_WHAT IS EXPECTED:_
Write out the data word for word and drop any picture you find.

[Collected data]

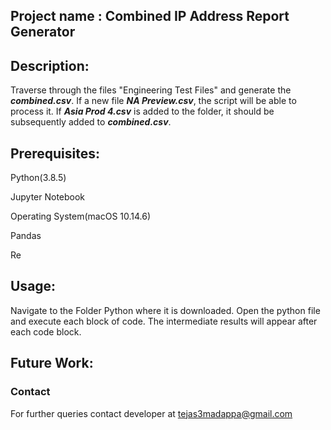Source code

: ## Project name :        Combined IP Address Report Generator







## Description:
Traverse through the files "Engineering Test Files" and generate the ***combined.csv***. If a new file ***NA Preview.csv***, the script will be able to process it.
If ***Asia Prod 4.csv*** is added to the folder, it should be subsequently added to  ***combined.csv***.



## Prerequisites:
Python(3.8.5)

Jupyter Notebook

Operating System(macOS 10.14.6)

Pandas

Re




## Usage:
Navigate to the Folder Python where it is downloaded. Open the python file and execute each block of code. The intermediate results will appear after each code block.



## Future Work:

### Contact
For further queries contact developer at tejas3madappa@gmail.com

_RESPONSE TO THE EXERCISE:_
Source code

: ## Project name :        Combined IP Address Report Generator







## Description:
Traverse through the files "Engineering Test Files" and generate the ***combined.csv***. If a new file ***NA Preview.csv***, the script will be able to process it.
If ***Asia Prod 4.csv*** is added to the folder, it should be subsequently added to  ***combined.csv***.



## Prerequisites:
Python(3.8.5)

Jupyter Notebook

Operating System(macOS 10.14.6)

Pandas

Re




## Usage:
Navigate to the Folder Python where it is downloaded. Open the python file and execute each block of code. The intermediate results will appear after each code block.



## Future Work:

### Contact
For further queries contact developer at tejas3madappa@gmail.com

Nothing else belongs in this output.